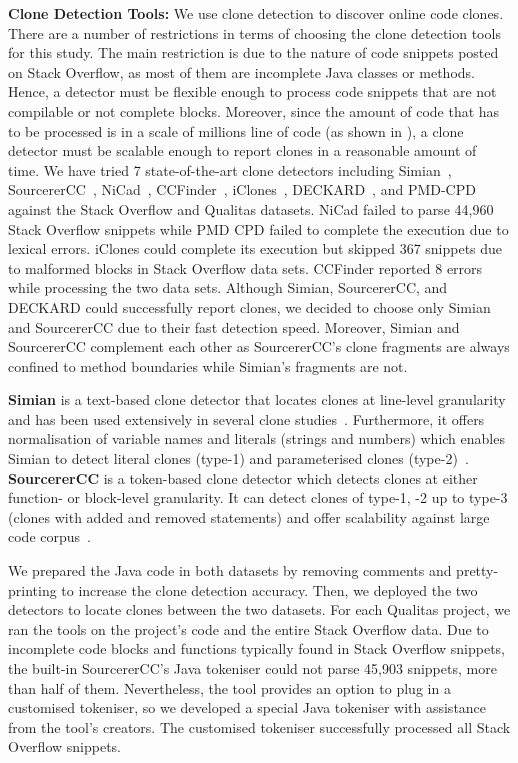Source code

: \documentclass[10pt,journal,compsoc]{IEEEtran}
\begin{document}
\textbf{Clone Detection Tools: } We use clone detection to discover online code
clones. %
There are a number of restrictions in terms of choosing the clone detection
tools for this study. The main restriction is due to the nature of code snippets
posted on Stack Overflow, as most of them are incomplete Java classes or
methods. Hence, a detector must be flexible enough to process code snippets that
are not compilable or not complete blocks. Moreover, since the amount of code
that has to be processed is in a scale of millions line of code (as shown in
), a clone detector must be scalable enough to report clones
in a reasonable amount of time. We have tried 7 state-of-the-art clone detectors
including Simian~\cite{simian}, SourcererCC~\cite{Sajnani2016},
NiCad~\cite{Cordy,Roy2008}, CCFinder~\cite{Kamiya2002}, iClones~\cite{Gode2009},
DECKARD~\cite{Jiang2007a}, and PMD-CPD~\cite{pmd-cpd} against the Stack Overflow
and Qualitas datasets. NiCad failed to parse 44,960 Stack Overflow snippets
while PMD CPD failed to complete the execution due to lexical errors. iClones
could complete its execution but skipped 367 snippets due to malformed blocks in
Stack Overflow data sets. CCFinder reported 8 errors while processing the two data sets. 
Although Simian, SourcererCC, and DECKARD
could successfully report clones, we decided to choose only Simian and
SourcererCC due to their fast detection speed. Moreover, Simian and
SourcererCC complement each other as SourcererCC's clone fragments are
always confined to method boundaries while Simian's fragments are not.

\textbf{Simian} is a text-based clone detector that locates clones at line-level
granularity and has been used extensively in several clone
studies~\cite{Ragkhitwetsagul2016, emse, Wang2013, Mondal2011, Cheung2015,
	Krinke2010}. Furthermore, it offers normalisation of variable names and literals
(strings and numbers) which enables Simian to detect literal clones (type-1) and
parameterised clones (type-2)~\cite{Bellon2007}. \textbf{SourcererCC} is a token-based clone
detector which detects clones at either function- or block-level granularity. It
can detect clones of type-1, -2 up to type-3 (clones with added and removed
statements) and offer scalability against large code
corpus~\cite{Sajnani2016,Saini2016,Yang2017}. 

We prepared the Java code in both datasets by removing comments and
pretty-printing to increase the clone detection accuracy. Then, we deployed the
two detectors to locate clones between the two datasets.  For each Qualitas
project, we ran the tools on the project's code and the entire Stack Overflow
data. Due to incomplete code blocks and functions
typically found in Stack Overflow snippets, the built-in SourcererCC's Java
tokeniser could not parse 45,903 snippets, more than half of them. Nevertheless,
the tool provides an option to plug in a customised tokeniser, so we developed a
special Java tokeniser with assistance from the tool's creators. The customised
tokeniser successfully processed all Stack Overflow snippets.
\end{document}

▶ Your goal:
Look through the entries and find each line that has the string "datasets". Copy those lines.

▶ Answer:
and Qualitas datasets. NiCad failed to parse 44,960 Stack Overflow snippets
We prepared the Java code in both datasets by removing comments and
two detectors to locate clones between the two datasets.  For each Qualitas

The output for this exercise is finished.